I'm reading 'Designing data intensive applications' and needed a reminder of what exactly LSM trees were, this video is amazingly helpful! Everything I've learned so far is clearer!
Same here. I wish there was a channel that summarizes DDIA concepts chapter-by-chapter, so we can watch the videos after reading the text to further solidify our understanding.
You look very happy in this video, Gaurav! Nice to see this as I'm starting interviews again -- you helped me out last round, glad to have you onboard this time too :)
I think the meaning of Compaction which you explain missing a major point here. Compaction means throwing away duplicate keys in the log as there can be multiple updates for a single key. With compaction we keep only the most recent onces.
It would be good if you can make a video on "which storage engine to use and when", technically telling us when to use traditional sql vs nosql.

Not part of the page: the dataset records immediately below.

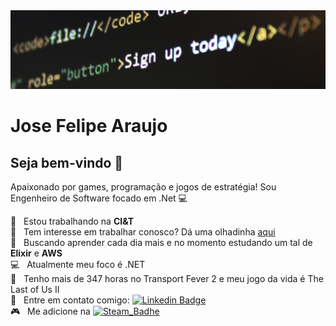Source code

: <img width="auto" src="https://github.com/jfelipearaujo/jfelipearaujo/blob/main/banner.jpg">

# Jose Felipe Araujo

## Seja bem-vindo 👋
Apaixonado por games, programação e jogos de estratégia!
Sou Engenheiro de Software focado em .Net :computer:

 :office:  &nbsp; Estou trabalhando na **CI&T**
 <br/> :construction_worker: &nbsp; Tem interesse em trabalhar conosco? Dá uma olhadinha [aqui](https://ciandt.com/br/pt-br/carreiras/oportunidades)
 <br/> :purple_heart: &nbsp; Buscando aprender cada dia mais e no momento estudando um tal de <b>Elixir</b> e <b>AWS</b>
 <br/> :computer: &nbsp; Atualmente meu foco é .NET
 <br/> 💬  &nbsp; Tenho mais de 347 horas no Transport Fever 2 e meu jogo da vida é The Last of Us II
 <br/> :email: &nbsp; Entre em contato comigo: [![Linkedin Badge](https://img.shields.io/badge/Jose%20Felipe%20Araujo-blue?style=flat-square&logo=Linkedin&logoColor=white&link=https://www.linkedin.com/in/jsfelipearaujo/)](https://www.linkedin.com/in/jsfelipearaujo/)
 <br/> :video_game: &nbsp; Me adicione na [![Steam_Badhe](https://img.shields.io/badge/steam-jfelipearaujo-lightgrey)](https://steamcommunity.com/id/jsfelipearaujo/)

I know there is no straightforward answer to it but just to know your view.
Correct me if wrong, but this is for Analytics DB. For transactional DBs which needs to change/delete value, sorted array would slow down writes. Transactional DBs still need to use B+ trees (at least SQL variants). Database with heavy write doesn't translate to Analytics DB, imagine a scenario, if you're storing a background job's state in DB and the number of jobs scale up to 1 billion for 1 billion users every 2 hours - you have 1 billion records that are ingested every hour but at same time need to be updatable.
you did not consider duplicates caused by updating records. found ur video helpful while reading the Designing Data-Intensive Applications book, I'm exactly at this topic, thanks for explaining it in short yet covering the most.
an example maybe you could give here for a bloom filter is - considering the 0th and nth element of the sorted array. If I need to search for a number and if that number is within the range of the smallest and highest, there is a chance it could be there (it may not be there as well), however if the search number is either lesser than the a[0] (smallest number in the sorted array) or greater than a[n] (largest number in the sorted array) there is no way it could be there. Hope that helps.
Why. I feel that it's same as b+ tree overall.. because if we see b+ tree abstractly, it's also maintaining sorted chunks of array...but ya we don't have control over size and when to merge two sorted chunks in b+.. in b+ tree.. insertion is always log(n).. While here it most of the time . constant..(I guess) reading operation is bit heavy here..but I guess that filter can help to reduce time.. Anyway, nice video..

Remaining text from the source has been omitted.